Bajo cualquier apreciación esta influencia puede ser tranquilamente considerada un desafío planteado a aquellos que detentaban los poderes, especialmente el religioso. Sin embargo, un hombre así como el rabbí galileo, desde una perspectiva más profunda, puede visualizarse como un gran peligro, toda vez que anda liberando a las gentes de tantos miedos, miedos que se utilizan con fines de sumisión de las almas, de dominio, de opresión, aún cuando todo ello se realice -dolorosamente- en nombre de Dios.
Jesús actuaba y enseñaba por y en nombre de un Dios de amor, de bondad y de perdón. Y el amor, para cualquier poder, es una amenaza.
Pero a su vez, Cristo no es un zelota bravo que quiere imponer libertad a su pueblo mediante el uso de la fuerza, ni un heresiarca que busca ganancias propias mediante la confusión y la división, ni un provocador gratuito y soberbio. Él sigue adelante sin otra ambición que permanecer fiel al proyecto de su Padre, hasta las últimas consecuencias.
Triste y cruelmente, en aquel entonces y ahora también, se suele ir creando -progresivamente- un ambiente hostil contra el disidente, contra la voz contraria, contra lo nuevo a partir del descrédito, suponiendo que mediante esas maniobras el objetivo irá perdiendo apoyo, respaldo y ascendiente sobre el pueblo. Y una vez, en soledad y abandonarlo, golpear duramente hasta acabar con quien se ha convertido en una gravosa molestia. En esta empresa sombría se embarcan en siniestra sociedad escribas junto a fariseos, y en determinado momento sumarán a los herodianos: Jesús también era percibido como peligroso por el poder político.
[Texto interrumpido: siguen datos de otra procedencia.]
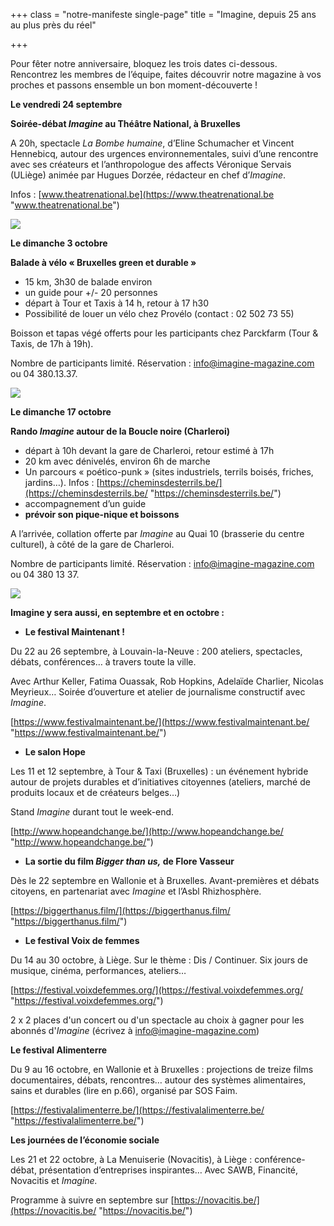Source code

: +++
class = "notre-manifeste single-page"
title = "Imagine, depuis 25 ans au plus près du réel"

+++
<br>

Pour fêter notre anniversaire, bloquez les trois dates ci-dessous. Rencontrez les membres de l’équipe, faites découvrir notre magazine à vos proches et passons ensemble un bon moment-découverte !

**Le vendredi 24 septembre**

**Soirée-débat _Imagine_ au Théâtre National, à Bruxelles**

A 20h, spectacle _La Bombe humaine_, d’Eline Schumacher et Vincent Hennebicq, autour des urgences environnementales, suivi d’une rencontre avec ses créateurs et l’anthropologue des affects Véronique Servais (ULiège) animée par Hugues Dorzée, rédacteur en chef d’_Imagine_.

Infos : [www.theatrenational.be](https://www.theatrenational.be "www.theatrenational.be")

![](https://res.cloudinary.com/drg3m95yg/image/upload/c_limit,dpr_auto,q_70,w_1000,f_auto/v1630507475/bombehumaine_srq4je.jpg)

**Le dimanche 3 octobre**

**Balade à vélo « Bruxelles green et durable »**

* 15 km, 3h30 de balade environ
* un guide pour +/- 20 personnes
* départ à Tour et Taxis à 14 h, retour à 17 h30
* Possibilité de louer un vélo chez Provélo (contact : 02 502 73 55)

Boisson et tapas végé offerts pour les participants chez Parckfarm (Tour & Taxis, de 17h à 19h).

Nombre de participants limité. Réservation : info@imagine-magazine.com ou 04 380.13.37.

![](https://res.cloudinary.com/drg3m95yg/image/upload/c_limit,dpr_auto,q_70,w_1000,f_auto/v1630507393/emran-yousof-t8q7ozdHQlk-unsplash_nyvssw.jpg)

**Le dimanche 17 octobre**

**Rando _Imagine_ autour de la Boucle noire (Charleroi)**

* départ à 10h devant la gare de Charleroi, retour estimé à 17h
* 20 km avec dénivelés, environ 6h de marche
* Un parcours « poético-punk » (sites industriels, terrils boisés, friches, jardins…). Infos : [https://cheminsdesterrils.be/](https://cheminsdesterrils.be/ "https://cheminsdesterrils.be/")
* accompagnement d’un guide
* **prévoir son pique-nique et boissons**

A l’arrivée, collation offerte par _Imagine_ au Quai 10 (brasserie du centre culturel), à côté de la gare de Charleroi.

Nombre de participants limité. Réservation : [info@imagine-magazine.com](mailto:info@imagine-magazine.com) ou 04 380 13 37.

![](https://res.cloudinary.com/drg3m95yg/image/upload/c_limit,dpr_auto,q_70,w_1000,f_auto/v1630507421/terrils2_ucfit4.jpg)

**Imagine y sera aussi, en septembre et en octobre :**

* **Le festival Maintenant !**

Du 22 au 26 septembre, à Louvain-la-Neuve : 200 ateliers, spectacles, débats, conférences… à travers toute la ville.

Avec Arthur Keller, Fatima Ouassak, Rob Hopkins, Adelaïde Charlier, Nicolas Meyrieux… Soirée d’ouverture et atelier de journalisme constructif avec _Imagine_.

[https://www.festivalmaintenant.be/](https://www.festivalmaintenant.be/ "https://www.festivalmaintenant.be/")

* **Le salon Hope**

Les 11 et 12 septembre, à Tour & Taxi (Bruxelles) : un événement hybride autour de projets durables et d’initiatives citoyennes (ateliers, marché de produits locaux et de créateurs belges…)

Stand _Imagine_ durant tout le week-end.

[http://www.hopeandchange.be/](http://www.hopeandchange.be/ "http://www.hopeandchange.be/")

* **La sortie du film _Bigger than us,_ de Flore Vasseur**

Dès le 22 septembre en Wallonie et à Bruxelles. Avant-premières et débats citoyens, en partenariat avec _Imagine_ et l’Asbl Rhizhosphère.

[https://biggerthanus.film/](https://biggerthanus.film/ "https://biggerthanus.film/")

* **Le festival Voix de femmes**

Du 14 au 30 octobre, à Liège. Sur le thème : Dis / Continuer. Six jours de musique, cinéma, performances, ateliers…

[https://festival.voixdefemmes.org/](https://festival.voixdefemmes.org/ "https://festival.voixdefemmes.org/")

2 x 2 places d'un concert ou d'un spectacle au choix à gagner pour les abonnés d'_Imagine_ (écrivez à [info@imagine-magazine.com](mailto:info@imagine-magazine.com))

**Le festival Alimenterre**

Du 9 au 16 octobre, en Wallonie et à Bruxelles : projections de treize films documentaires, débats, rencontres… autour des systèmes alimentaires, sains et durables (lire en p.66), organisé par SOS Faim.

[https://festivalalimenterre.be/](https://festivalalimenterre.be/ "https://festivalalimenterre.be/")

**Les journées de l’économie sociale**

Les 21 et 22 octobre, à La Menuiserie (Novacitis), à Liège : conférence-débat, présentation d’entreprises inspirantes… Avec SAWB, Financité, Novacitis et _Imagine._

Programme à suivre en septembre sur [https://novacitis.be/](https://novacitis.be/ "https://novacitis.be/")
Por eso comenzarán a murmurar -la acción clásica de opinión pública- de que Jesús actúa como actúa porque el poder del Maligno está con Él. Ello supone dos cuestiones: desde ese pueblo tan religioso, un espanto indecible, y así hacer pasar las mentes de un profeta y un rabbí de Dios a un mago con poderes oscuros y malvados.
Desde la ortodoxia, acumular argumentos para juzgarlo y condenarlo.
Como siempre sucede, estos argumentos carecen de demasiado sustento, porque más temprano que tarde la verdad sale a la luz, y los signos/milagros que realiza Jesús son señales del amor de Dios, que expulsa y hace retroceder todo mal.
Por ello mismo, cuando la misión de anunciar la Buena Noticia -hechos, gesto y palabra- no encuentra obstáculo alguno es el momento de comenzar a preocuparse. Cuando la Iglesia no es atacada ni perseguida, es el tiempo de reflexionar con absoluta sinceridad acerca de su fidelidad al Evangelio.
Y cuando dejamos de considerarnos pecadores, incompletos, limitados, allí sí están los fundamentos para toda ruina.
Todos, creyentes, incrédulos e indiferentes dependemos de la misericordia de Dios.
Que su bendición siga descendiendo sobre nosotros como paz, como bien, como perdón que sana y libera.